Exercise
Repeat the listing exactly. Pictures stay out of your copy.

BEGIN

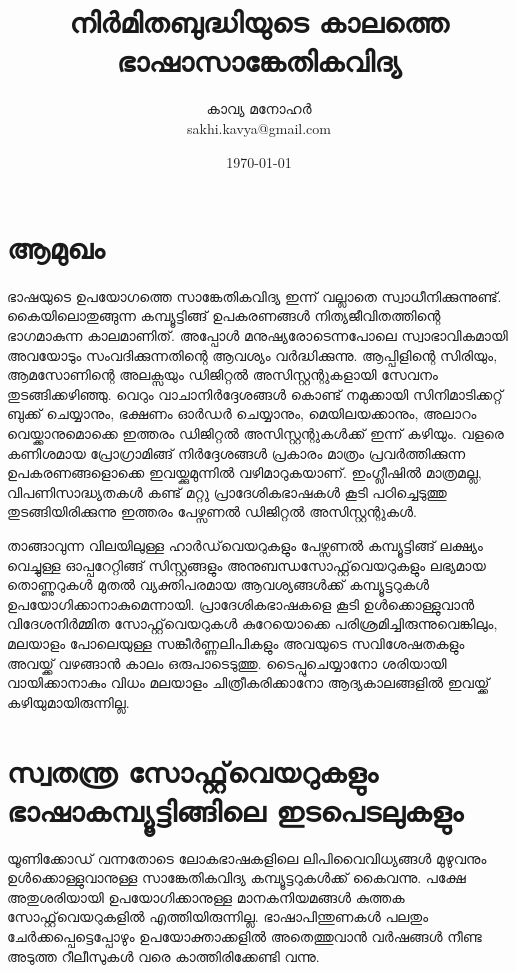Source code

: \documentclass[12pt,twoside,a4paper]{article}
\title{\textbf{നിർമിതബുദ്ധിയുടെ കാലത്തെ ഭാഷാസാങ്കേതികവിദ്യ}}
\author{കാവ്യ മനോഹർ \\ sakhi.kavya@gmail.com}
\date{\today}
\begin{document}
\maketitle
{}


\section{ആമുഖം}
\paragraph{}
ഭാഷയുടെ ഉപയോഗത്തെ സാങ്കേതികവിദ്യ ഇന്ന് വല്ലാതെ സ്വാധീനിക്കുന്നുണ്ട്. കൈയിലൊതുങ്ങുന്ന കമ്പ്യൂട്ടിങ്ങ് ഉപകരണങ്ങൾ നിത്യജീവിതത്തിന്റെ ഭാഗമാകുന്ന കാലമാണിത്. അപ്പോൾ മനുഷ്യരോടെന്നപോലെ സ്വാഭാവികമായി അവയോടും സംവദിക്കുന്നതിന്റെ ആവശ്യം വർദ്ധിക്കുന്നു. ആപ്പിളിന്റെ സിരിയും, ആമസോണിന്റെ അലക്സയും ഡിജിറ്റൽ അസിസ്റ്റന്റുകളായി സേവനം തുടങ്ങിക്കഴിഞ്ഞു. വെറും വാചാനിർദ്ദേശങ്ങൾ കൊണ്ട് നമുക്കായി സിനിമാടിക്കറ്റ് ബുക്ക് ചെയ്യാനും, ഭക്ഷണം ഓർഡർ ചെയ്യാനും, മെയിലയക്കാനും, അലാറം വെയ്ക്കാനുമൊക്കെ ഇത്തരം ഡിജിറ്റൽ അസിസ്റ്റന്റുകൾക്ക് ഇന്ന് കഴിയും. വളരെ കണിശമായ പ്രോഗ്രാമിങ്ങ് നിർദ്ദേശങ്ങൾ പ്രകാരം മാത്രം പ്രവർത്തിക്കുന്ന ഉപകരണങ്ങളൊക്കെ ഇവയ്ക്കുമുന്നിൽ വഴിമാറുകയാണ്.  ഇംഗ്ലീഷിൽ മാത്രമല്ല, വിപണിസാദ്ധ്യതകൾ കണ്ട് മറ്റു പ്രാദേശികഭാഷകൾ കൂടി പഠിച്ചെടുത്തു തുടങ്ങിയിരിക്കുന്നു ഇത്തരം പേഴ്സണൽ ഡിജിറ്റൽ അസിസ്റ്റന്റുകൾ.

താങ്ങാവുന്ന വിലയിലുള്ള ഹാർഡ്‌വെയറുകളും പേഴ്സണൽ കമ്പ്യൂട്ടിങ്ങ് ലക്ഷ്യം വെച്ചുള്ള ഓപ്പറേറ്റിങ്ങ് സിസ്റ്റങ്ങളും അനുബന്ധസോഫ്റ്റ്‌വെയറുകളും ലഭ്യമായ തൊണ്ണുറുകൾ മുതൽ വ്യക്തിപരമായ ആവശ്യങ്ങൾക്ക്  കമ്പ്യൂട്ടറുകൾ ഉപയോഗിക്കാനാകുമെന്നായി. പ്രാദേശികഭാഷകളെ കൂടി ഉൾക്കൊള്ളുവാൻ  വിദേശനിർമ്മിത സോഫ്റ്റ്‌വെയറുകൾ കുറേയൊക്കെ പരിശ്രമിച്ചിരുന്നുവെങ്കിലും, മലയാളം പോലെയുള്ള സങ്കീർണ്ണലിപികളും അവയുടെ സവിശേഷതകളും അവയ്ക്ക് വഴങ്ങാൻ കാലം ഒരുപാടെടുത്തു. ടൈപ്പുചെയ്യാനോ ശരിയായി വായിക്കാനാകും വിധം മലയാളം ചിത്രീകരിക്കാനോ ആദ്യകാലങ്ങളിൽ ഇവയ്ക്ക് കഴിയുമായിരുന്നില്ല. 


\section{സ്വതന്ത്ര സോഫ്റ്റ്‌വെയറുകളും ഭാഷാകമ്പ്യൂട്ടിങ്ങിലെ ഇടപെടലുകളും}

യൂണിക്കോഡ് വന്നതോടെ ലോകഭാഷകളിലെ ലിപിവൈവിധ്യങ്ങൾ മുഴുവനും ഉൾക്കൊള്ളുവാനുള്ള സാങ്കേതികവിദ്യ കമ്പ്യൂട്ടറുകൾക്ക് കൈവന്നു. പക്ഷേ അതുശരിയായി ഉപയോഗിക്കാനുള്ള  മാനകനിയമങ്ങൾ കുത്തക സോഫ്റ്റ്‌വെയറുകളിൽ എത്തിയിരുന്നില്ല. ഭാഷാപിന്തുണകൾ പലതും ചേർക്കപ്പെട്ടെപ്പോഴും  ഉപയോക്താക്കളിൽ അതെത്തുവാൻ വർഷങ്ങൾ നീണ്ട അടുത്ത റീലീസുകൾ വരെ കാത്തിരിക്കേണ്ടി വന്നു. 
\end{document}
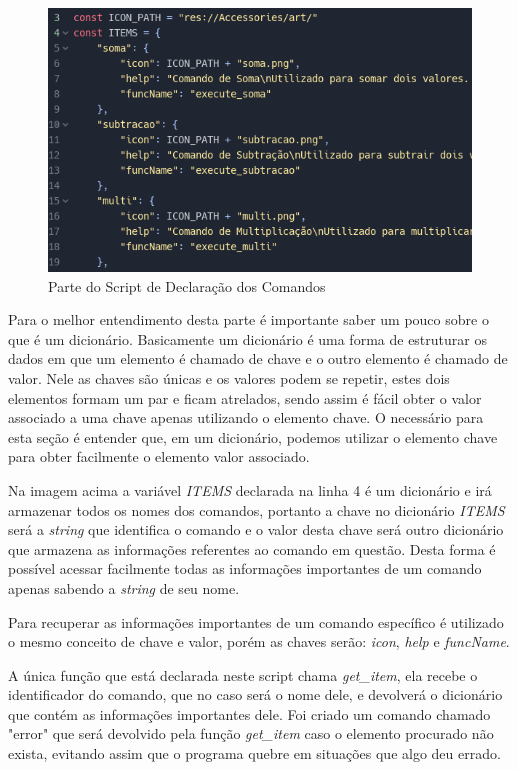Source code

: \begin{figure}[H]
    \includegraphics[width=\textwidth]{../figuras/declaracao_comandos.png}
    \caption{Parte do Script de Declaração dos Comandos}
\end{figure}

Para o melhor entendimento desta parte é importante saber um pouco sobre o que é
um dicionário. Basicamente um dicionário é uma forma de estruturar
os dados em que um elemento é chamado de chave e o outro elemento é chamado
de valor. Nele as chaves são únicas e os valores podem se repetir, estes dois
elementos formam um par e ficam atrelados, sendo assim é fácil obter
o valor associado a uma chave apenas utilizando o elemento chave. O necessário
para esta seção é entender que, em um dicionário, podemos utilizar o elemento 
chave para obter facilmente o elemento valor associado.

Na imagem acima a variável \textit{ITEMS} declarada na linha 4 é um dicionário 
e irá armazenar todos os nomes
dos comandos, portanto a chave no dicionário \textit{ITEMS} será a 
\textit{string} que identifica o comando e o valor desta chave será outro 
dicionário que armazena as informações referentes ao comando em questão. Desta 
forma é possível acessar facilmente todas as informações importantes de um 
comando apenas sabendo a \textit{string} de seu nome.

Para recuperar as informações importantes de um comando específico é utilizado 
o mesmo conceito de chave e valor, porém as chaves serão: \textit{icon}, 
\textit{help} e \textit{funcName}.

A única função que está declarada neste script chama \textit{get\_item},
ela recebe o identificador do comando, que no caso será o nome dele, e devolverá
o dicionário que contém as informações importantes dele. Foi criado
um comando chamado "error" que será devolvido pela função \textit{get\_item}
caso o elemento procurado não exista, evitando assim que o programa quebre em 
situações que algo deu errado.

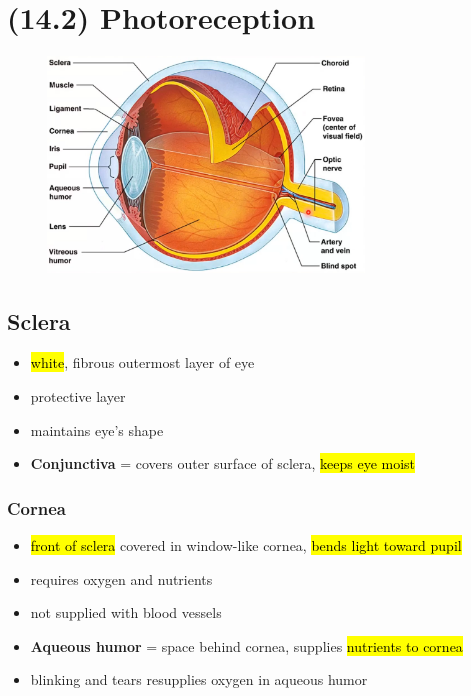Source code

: \documentclass[a4paper,12pt]{article}
\begin{document}
\pagebreak

\section{(14.2) Photoreception}

\begin{figure}[H]
    \centering
    \includegraphics[width=0.75\textwidth]{eye}
\end{figure}

\subsection{Sclera}
\begin{itemize}
    \item{\hl{white}, fibrous outermost layer of eye}
    \item{protective layer}
    \item{maintains eye's shape}
    \item{\textbf{Conjunctiva} = covers outer surface of sclera, \hl{keeps eye moist}}
\end{itemize}

\subsubsection{Cornea}
\begin{itemize}
    \item{\hl{front of sclera} covered in window-like cornea, \hl{bends light toward pupil}}
    \item{requires oxygen and nutrients}
    \item{not supplied with blood vessels}
    \item{\textbf{Aqueous humor} = space behind cornea, supplies \hl{nutrients to cornea}}
    \item{blinking and tears resupplies oxygen in aqueous humor}
\end{itemize}
\end{document}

END

Completed task
Source code

: \documentclass[12pt,twoside,a4paper]{article}
\title{\textbf{നിർമിതബുദ്ധിയുടെ കാലത്തെ ഭാഷാസാങ്കേതികവിദ്യ}}
\author{കാവ്യ മനോഹർ \\ sakhi.kavya@gmail.com}
\date{\today}
\begin{document}
\maketitle
{}


\section{ആമുഖം}
\paragraph{}
ഭാഷയുടെ ഉപയോഗത്തെ സാങ്കേതികവിദ്യ ഇന്ന് വല്ലാതെ സ്വാധീനിക്കുന്നുണ്ട്. കൈയിലൊതുങ്ങുന്ന കമ്പ്യൂട്ടിങ്ങ് ഉപകരണങ്ങൾ നിത്യജീവിതത്തിന്റെ ഭാഗമാകുന്ന കാലമാണിത്. അപ്പോൾ മനുഷ്യരോടെന്നപോലെ സ്വാഭാവികമായി അവയോടും സംവദിക്കുന്നതിന്റെ ആവശ്യം വർദ്ധിക്കുന്നു. ആപ്പിളിന്റെ സിരിയും, ആമസോണിന്റെ അലക്സയും ഡിജിറ്റൽ അസിസ്റ്റന്റുകളായി സേവനം തുടങ്ങിക്കഴിഞ്ഞു. വെറും വാചാനിർദ്ദേശങ്ങൾ കൊണ്ട് നമുക്കായി സിനിമാടിക്കറ്റ് ബുക്ക് ചെയ്യാനും, ഭക്ഷണം ഓർഡർ ചെയ്യാനും, മെയിലയക്കാനും, അലാറം വെയ്ക്കാനുമൊക്കെ ഇത്തരം ഡിജിറ്റൽ അസിസ്റ്റന്റുകൾക്ക് ഇന്ന് കഴിയും. വളരെ കണിശമായ പ്രോഗ്രാമിങ്ങ് നിർദ്ദേശങ്ങൾ പ്രകാരം മാത്രം പ്രവർത്തിക്കുന്ന ഉപകരണങ്ങളൊക്കെ ഇവയ്ക്കുമുന്നിൽ വഴിമാറുകയാണ്.  ഇംഗ്ലീഷിൽ മാത്രമല്ല, വിപണിസാദ്ധ്യതകൾ കണ്ട് മറ്റു പ്രാദേശികഭാഷകൾ കൂടി പഠിച്ചെടുത്തു തുടങ്ങിയിരിക്കുന്നു ഇത്തരം പേഴ്സണൽ ഡിജിറ്റൽ അസിസ്റ്റന്റുകൾ.

താങ്ങാവുന്ന വിലയിലുള്ള ഹാർഡ്‌വെയറുകളും പേഴ്സണൽ കമ്പ്യൂട്ടിങ്ങ് ലക്ഷ്യം വെച്ചുള്ള ഓപ്പറേറ്റിങ്ങ് സിസ്റ്റങ്ങളും അനുബന്ധസോഫ്റ്റ്‌വെയറുകളും ലഭ്യമായ തൊണ്ണുറുകൾ മുതൽ വ്യക്തിപരമായ ആവശ്യങ്ങൾക്ക്  കമ്പ്യൂട്ടറുകൾ ഉപയോഗിക്കാനാകുമെന്നായി. പ്രാദേശികഭാഷകളെ കൂടി ഉൾക്കൊള്ളുവാൻ  വിദേശനിർമ്മിത സോഫ്റ്റ്‌വെയറുകൾ കുറേയൊക്കെ പരിശ്രമിച്ചിരുന്നുവെങ്കിലും, മലയാളം പോലെയുള്ള സങ്കീർണ്ണലിപികളും അവയുടെ സവിശേഷതകളും അവയ്ക്ക് വഴങ്ങാൻ കാലം ഒരുപാടെടുത്തു. ടൈപ്പുചെയ്യാനോ ശരിയായി വായിക്കാനാകും വിധം മലയാളം ചിത്രീകരിക്കാനോ ആദ്യകാലങ്ങളിൽ ഇവയ്ക്ക് കഴിയുമായിരുന്നില്ല. 


\section{സ്വതന്ത്ര സോഫ്റ്റ്‌വെയറുകളും ഭാഷാകമ്പ്യൂട്ടിങ്ങിലെ ഇടപെടലുകളും}

യൂണിക്കോഡ് വന്നതോടെ ലോകഭാഷകളിലെ ലിപിവൈവിധ്യങ്ങൾ മുഴുവനും ഉൾക്കൊള്ളുവാനുള്ള സാങ്കേതികവിദ്യ കമ്പ്യൂട്ടറുകൾക്ക് കൈവന്നു. പക്ഷേ അതുശരിയായി ഉപയോഗിക്കാനുള്ള  മാനകനിയമങ്ങൾ കുത്തക സോഫ്റ്റ്‌വെയറുകളിൽ എത്തിയിരുന്നില്ല. ഭാഷാപിന്തുണകൾ പലതും ചേർക്കപ്പെട്ടെപ്പോഴും  ഉപയോക്താക്കളിൽ അതെത്തുവാൻ വർഷങ്ങൾ നീണ്ട അടുത്ത റീലീസുകൾ വരെ കാത്തിരിക്കേണ്ടി വന്നു. 
\end{document}
Source code

: \begin{figure}[H]
    \includegraphics[width=\textwidth]{../figuras/declaracao_comandos.png}
    \caption{Parte do Script de Declaração dos Comandos}
\end{figure}

Para o melhor entendimento desta parte é importante saber um pouco sobre o que é
um dicionário. Basicamente um dicionário é uma forma de estruturar
os dados em que um elemento é chamado de chave e o outro elemento é chamado
de valor. Nele as chaves são únicas e os valores podem se repetir, estes dois
elementos formam um par e ficam atrelados, sendo assim é fácil obter
o valor associado a uma chave apenas utilizando o elemento chave. O necessário
para esta seção é entender que, em um dicionário, podemos utilizar o elemento 
chave para obter facilmente o elemento valor associado.

Na imagem acima a variável \textit{ITEMS} declarada na linha 4 é um dicionário 
e irá armazenar todos os nomes
dos comandos, portanto a chave no dicionário \textit{ITEMS} será a 
\textit{string} que identifica o comando e o valor desta chave será outro 
dicionário que armazena as informações referentes ao comando em questão. Desta 
forma é possível acessar facilmente todas as informações importantes de um 
comando apenas sabendo a \textit{string} de seu nome.

Para recuperar as informações importantes de um comando específico é utilizado 
o mesmo conceito de chave e valor, porém as chaves serão: \textit{icon}, 
\textit{help} e \textit{funcName}.

A única função que está declarada neste script chama \textit{get\_item},
ela recebe o identificador do comando, que no caso será o nome dele, e devolverá
o dicionário que contém as informações importantes dele. Foi criado
um comando chamado "error" que será devolvido pela função \textit{get\_item}
caso o elemento procurado não exista, evitando assim que o programa quebre em 
situações que algo deu errado.

Source code

: \documentclass[a4paper,12pt]{article}
\begin{document}
\pagebreak

\section{(14.2) Photoreception}

\begin{figure}[H]
    \centering
    \includegraphics[width=0.75\textwidth]{eye}
\end{figure}

\subsection{Sclera}
\begin{itemize}
    \item{\hl{white}, fibrous outermost layer of eye}
    \item{protective layer}
    \item{maintains eye's shape}
    \item{\textbf{Conjunctiva} = covers outer surface of sclera, \hl{keeps eye moist}}
\end{itemize}

\subsubsection{Cornea}
\begin{itemize}
    \item{\hl{front of sclera} covered in window-like cornea, \hl{bends light toward pupil}}
    \item{requires oxygen and nutrients}
    \item{not supplied with blood vessels}
    \item{\textbf{Aqueous humor} = space behind cornea, supplies \hl{nutrients to cornea}}
    \item{blinking and tears resupplies oxygen in aqueous humor}
\end{itemize}
\end{document}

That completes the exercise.